# my wife finally got me to try this, once



## the other half (Jul 18, 2007)

hello forum world.

it sounds like there is a lot of fun to be had here.
and even more experiences and knowledge to be shared.

i have been w/o on and off since i was 18. but until i hooked up
with my wife, it wasnt any thing to write home about.

she is great motivation for me. some of u have seen her journal "will try anything once...wtf" if not check her out.  i dont have the dedication to sit here on the computer everyday and post my workouts or meals, like she does.

i have a daughter, and we have 2 st. bernards, and cats that come and go.

we enjoy hunting,vegas,and any time we can get to spend together.

see u in the threads


----------



## bio-chem (Jul 18, 2007)

welcome


----------



## the other half (Jul 18, 2007)

hello bio.

o k . my wife just told me not to be a lazy piece of shit and post my workouts. so here it goes.

pull ups 
5
5+1 neg
4+2 neg

t bar rows
100-8
125-8
145-8


----------



## the other half (Jul 18, 2007)

hello bio.

o k . my wife just told me not to be a lazy piece of shit and post my workouts. so here it goes.

pull ups 
5
5+1 neg
4+2 neg

t bar rows
100-8
125-8
145-8

seated cables
underhand
130-8
140-8
150-10

rack pulls
225-8
275-8
315-8
315-6 

shruggs-forza
270-10
320-10
360-10

very sweaty at end of w/o. but felt really good
going back for biceps tonite.that should be fun


----------



## BoneCrusher (Jul 18, 2007)

The shit we do to keep our better halves from beating us with sticks.   Welcome to IM  OH.


----------



## the other half (Jul 18, 2007)

hello bone.

boy if that isnt the truth, but inside i think that  we all like it.


----------



## bio-chem (Jul 18, 2007)

the other half said:


> hello bone.
> 
> boy if that isnt the truth, but inside i think that  we all like it.

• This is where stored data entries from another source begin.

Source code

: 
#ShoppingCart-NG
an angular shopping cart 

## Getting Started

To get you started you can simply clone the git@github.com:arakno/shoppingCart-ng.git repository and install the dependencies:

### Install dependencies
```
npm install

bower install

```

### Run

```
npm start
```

getting beat with a stick? no wonder im still single


----------



## Double D (Jul 18, 2007)

Sucks you will be known as the other half for your stay here though....haha. 

Welcome.


----------



## BoneCrusher (Jul 18, 2007)

Double D said:


> Sucks you will be known as the other half for your stay here though....haha.
> 
> Welcome.


He's married.  He's used to being called worse


----------



## Double D (Jul 18, 2007)

Me 2....


----------



## BoneCrusher (Jul 18, 2007)

The single most powerful experience in my life was watching my son as he born via c-sec.  Woulda been kinda hard to do that without the ex-wife's participation ... so she got a lot of bonus points for that.


----------



## Double D (Jul 18, 2007)

True story....wife is about to have a C-section in the coming up weeks. Her third one. And as alot of people know after 3 they split you right down the middle, so this is my final one.


----------



## BoneCrusher (Jul 18, 2007)

Double D said:


> True story....wife is about to have a C-section in the coming up weeks. Her third one. And as alot of people know after 3 they split you right down the middle, so this is my final one.

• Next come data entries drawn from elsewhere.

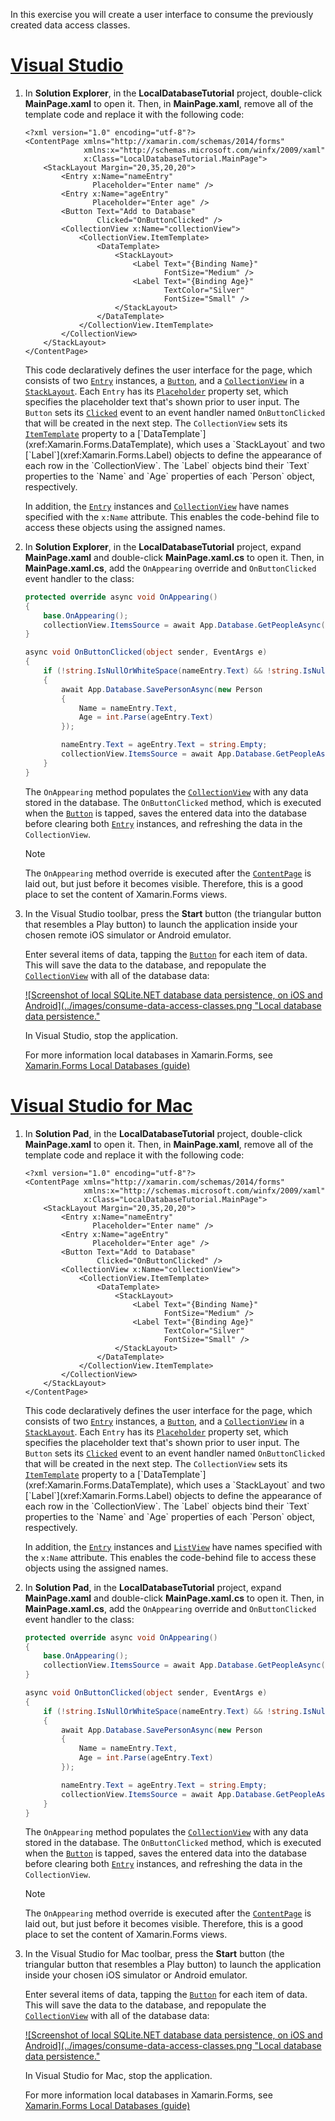 In this exercise you will create a user interface to consume the previously created data access classes.

# [Visual Studio](#tab/vswin)

1. In **Solution Explorer**, in the **LocalDatabaseTutorial** project, double-click **MainPage.xaml** to open it. Then, in **MainPage.xaml**, remove all of the template code and replace it with the following code:

    ```xaml
    <?xml version="1.0" encoding="utf-8"?>
    <ContentPage xmlns="http://xamarin.com/schemas/2014/forms"
                 xmlns:x="http://schemas.microsoft.com/winfx/2009/xaml"
                 x:Class="LocalDatabaseTutorial.MainPage">
        <StackLayout Margin="20,35,20,20">
            <Entry x:Name="nameEntry"
                   Placeholder="Enter name" />
            <Entry x:Name="ageEntry"
                   Placeholder="Enter age" />
            <Button Text="Add to Database"
                    Clicked="OnButtonClicked" />
            <CollectionView x:Name="collectionView">
                <CollectionView.ItemTemplate>
                    <DataTemplate>
                        <StackLayout>
                            <Label Text="{Binding Name}"
                                   FontSize="Medium" />
                            <Label Text="{Binding Age}"
                                   TextColor="Silver"
                                   FontSize="Small" />
                        </StackLayout>
                    </DataTemplate>
                </CollectionView.ItemTemplate>
            </CollectionView>
        </StackLayout>
    </ContentPage>
    ```

    This code declaratively defines the user interface for the page, which consists of two [`Entry`](xref:Xamarin.Forms.Entry) instances, a [`Button`](xref:Xamarin.Forms.Button), and a [`CollectionView`](xref:Xamarin.Forms.CollectionView) in a [`StackLayout`](xref:Xamarin.Forms.StackLayout). Each `Entry` has its [`Placeholder`](xref:Xamarin.Forms.InputView.Placeholder) property set, which specifies the placeholder text that's shown prior to user input. The `Button` sets its [`Clicked`](xref:Xamarin.Forms.Button.Clicked) event to an event handler named `OnButtonClicked` that will be created in the next step. The `CollectionView` sets its [`ItemTemplate`](xref:Xamarin.Forms.ItemsView`1.ItemTemplate) property to a [`DataTemplate`](xref:Xamarin.Forms.DataTemplate), which uses a `StackLayout` and two [`Label`](xref:Xamarin.Forms.Label) objects to define the appearance of each row in the `CollectionView`. The `Label` objects bind their `Text` properties to the `Name` and `Age` properties of each `Person` object, respectively.

    In addition, the [`Entry`](xref:Xamarin.Forms.Entry) instances and [`CollectionView`](xref:Xamarin.Forms.CollectionView) have names specified with the `x:Name` attribute. This enables the code-behind file to access these objects using the assigned names.

1. In **Solution Explorer**, in the **LocalDatabaseTutorial** project, expand **MainPage.xaml** and double-click **MainPage.xaml.cs** to open it. Then, in **MainPage.xaml.cs**, add the `OnAppearing` override and `OnButtonClicked` event handler to the class:

    ```csharp
    protected override async void OnAppearing()
    {
        base.OnAppearing();
        collectionView.ItemsSource = await App.Database.GetPeopleAsync();
    }

    async void OnButtonClicked(object sender, EventArgs e)
    {
        if (!string.IsNullOrWhiteSpace(nameEntry.Text) && !string.IsNullOrWhiteSpace(ageEntry.Text))
        {
            await App.Database.SavePersonAsync(new Person
            {
                Name = nameEntry.Text,
                Age = int.Parse(ageEntry.Text)
            });

            nameEntry.Text = ageEntry.Text = string.Empty;
            collectionView.ItemsSource = await App.Database.GetPeopleAsync();
        }
    }
    ```

    The `OnAppearing` method populates the [`CollectionView`](xref:Xamarin.Forms.CollectionView) with any data stored in the database. The `OnButtonClicked` method, which is executed when the [`Button`](xref:Xamarin.Forms.Button) is tapped, saves the entered data into the database before clearing both [`Entry`](xref:Xamarin.Forms.Entry) instances, and refreshing the data in the `CollectionView`.

    > [!NOTE]
    > The `OnAppearing` method override is executed after the [`ContentPage`](xref:Xamarin.Forms.ContentPage) is laid out, but just before it becomes visible. Therefore, this is a good place to set the content of Xamarin.Forms views.

1. In the Visual Studio toolbar, press the **Start** button (the triangular button that resembles a Play button) to launch the application inside your chosen remote iOS simulator or Android emulator.

    Enter several items of data, tapping the [`Button`](xref:Xamarin.Forms.Button) for each item of data. This will save the data to the database, and repopulate the [`CollectionView`](xref:Xamarin.Forms.CollectionView) with all of the database data:

    [![Screenshot of local SQLite.NET database data persistence, on iOS and Android](../images/consume-data-access-classes.png "Local database data persistence."](../images/consume-data-access-classes-large.png#lightbox "Local database data persistence")

    In Visual Studio, stop the application.

    For more information local databases in Xamarin.Forms, see [Xamarin.Forms Local Databases (guide)](~/xamarin-forms/data-cloud/data/databases.md)

# [Visual Studio for Mac](#tab/vsmac)

1. In **Solution Pad**, in the **LocalDatabaseTutorial** project, double-click **MainPage.xaml** to open it. Then, in **MainPage.xaml**, remove all of the template code and replace it with the following code:

    ```xaml
    <?xml version="1.0" encoding="utf-8"?>
    <ContentPage xmlns="http://xamarin.com/schemas/2014/forms"
                 xmlns:x="http://schemas.microsoft.com/winfx/2009/xaml"
                 x:Class="LocalDatabaseTutorial.MainPage">
        <StackLayout Margin="20,35,20,20">
            <Entry x:Name="nameEntry"
                   Placeholder="Enter name" />
            <Entry x:Name="ageEntry"
                   Placeholder="Enter age" />
            <Button Text="Add to Database"
                    Clicked="OnButtonClicked" />
            <CollectionView x:Name="collectionView">
                <CollectionView.ItemTemplate>
                    <DataTemplate>
                        <StackLayout>
                            <Label Text="{Binding Name}"
                                   FontSize="Medium" />
                            <Label Text="{Binding Age}"
                                   TextColor="Silver"
                                   FontSize="Small" />
                        </StackLayout>
                    </DataTemplate>
                </CollectionView.ItemTemplate>
            </CollectionView>
        </StackLayout>
    </ContentPage>
    ```

    This code declaratively defines the user interface for the page, which consists of two [`Entry`](xref:Xamarin.Forms.Entry) instances, a [`Button`](xref:Xamarin.Forms.Button), and a [`CollectionView`](xref:Xamarin.Forms.CollectionView) in a [`StackLayout`](xref:Xamarin.Forms.StackLayout). Each `Entry` has its [`Placeholder`](xref:Xamarin.Forms.InputView.Placeholder) property set, which specifies the placeholder text that's shown prior to user input. The `Button` sets its [`Clicked`](xref:Xamarin.Forms.Button.Clicked) event to an event handler named `OnButtonClicked` that will be created in the next step. The `CollectionView` sets its [`ItemTemplate`](xref:Xamarin.Forms.ItemsView`1.ItemTemplate) property to a [`DataTemplate`](xref:Xamarin.Forms.DataTemplate), which uses a `StackLayout` and two [`Label`](xref:Xamarin.Forms.Label) objects to define the appearance of each row in the `CollectionView`. The `Label` objects bind their `Text` properties to the `Name` and `Age` properties of each `Person` object, respectively.

    In addition, the [`Entry`](xref:Xamarin.Forms.Entry) instances and [`ListView`](xref:Xamarin.Forms.ListView) have names specified with the `x:Name` attribute. This enables the code-behind file to access these objects using the assigned names.

1. In **Solution Pad**, in the **LocalDatabaseTutorial** project, expand **MainPage.xaml** and double-click **MainPage.xaml.cs** to open it. Then, in **MainPage.xaml.cs**, add the `OnAppearing` override and `OnButtonClicked` event handler to the class:

    ```csharp
    protected override async void OnAppearing()
    {
        base.OnAppearing();
        collectionView.ItemsSource = await App.Database.GetPeopleAsync();
    }

    async void OnButtonClicked(object sender, EventArgs e)
    {
        if (!string.IsNullOrWhiteSpace(nameEntry.Text) && !string.IsNullOrWhiteSpace(ageEntry.Text))
        {
            await App.Database.SavePersonAsync(new Person
            {
                Name = nameEntry.Text,
                Age = int.Parse(ageEntry.Text)
            });

            nameEntry.Text = ageEntry.Text = string.Empty;
            collectionView.ItemsSource = await App.Database.GetPeopleAsync();
        }
    }
    ```

    The `OnAppearing` method populates the [`CollectionView`](xref:Xamarin.Forms.CollectionView) with any data stored in the database. The `OnButtonClicked` method, which is executed when the [`Button`](xref:Xamarin.Forms.Button) is tapped, saves the entered data into the database before clearing both [`Entry`](xref:Xamarin.Forms.Entry) instances, and refreshing the data in the `CollectionView`.

    > [!NOTE]
    > The `OnAppearing` method override is executed after the [`ContentPage`](xref:Xamarin.Forms.ContentPage) is laid out, but just before it becomes visible. Therefore, this is a good place to set the content of Xamarin.Forms views.

1. In the Visual Studio for Mac toolbar, press the **Start** button (the triangular button that resembles a Play button) to launch the application inside your chosen iOS simulator or Android emulator.

    Enter several items of data, tapping the [`Button`](xref:Xamarin.Forms.Button) for each item of data. This will save the data to the database, and repopulate the [`CollectionView`](xref:Xamarin.Forms.CollectionView) with all of the database data:

    [![Screenshot of local SQLite.NET database data persistence, on iOS and Android](../images/consume-data-access-classes.png "Local database data persistence."](../images/consume-data-access-classes-large.png#lightbox "Local database data persistence")

    In Visual Studio for Mac, stop the application.

    For more information local databases in Xamarin.Forms, see [Xamarin.Forms Local Databases (guide)](~/xamarin-forms/data-cloud/data/databases.md)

Your wife is one strong woman ... and you are lucky she keeps ya.  Congrats on the new addition!!


----------



## the other half (Jul 19, 2007)

i think most of us a lucky that r wives keep us, regardless.
katt puts up with alot from me. going to the mountians from may thru december. its always more fun than chores.


----------



## Arnold (Jul 23, 2007)

the other half welcome to IM!


----------



## Hoglander (Jul 23, 2007)

Dude,

From one 40 something NW guy to another. She's worth the work and then some. You are lucky to have a 40 something wife like that. 

GOOOOOOOOOOOOOOOOOOOOOOOOOO!!!!!!!!!!!!!!

KAT!!!!!!!!!!!!!!!!!!!!!!!!!!!!!!!!!!!!!


----------



## mboylan86 (Jul 24, 2007)

welcome mate, your lucky, my girlfriend spends most of the time tryin to stop me working out and trying to feed me junk food/get me drunk


----------



## the other half (Jul 24, 2007)

thanks hog, i am very lucky indeed. she is my workout partner, hunting partner,best friend, vegas buddy, and most of all,  my lover!!!!!!!!!
if she didnt come into my life, who knows what i would look like.
kind of scary!!! 

hello, myboy.
thats what is nice about katt. we eat shit food together, then get drunk together, on our cheat days.  then back to the she whips me back into reality


----------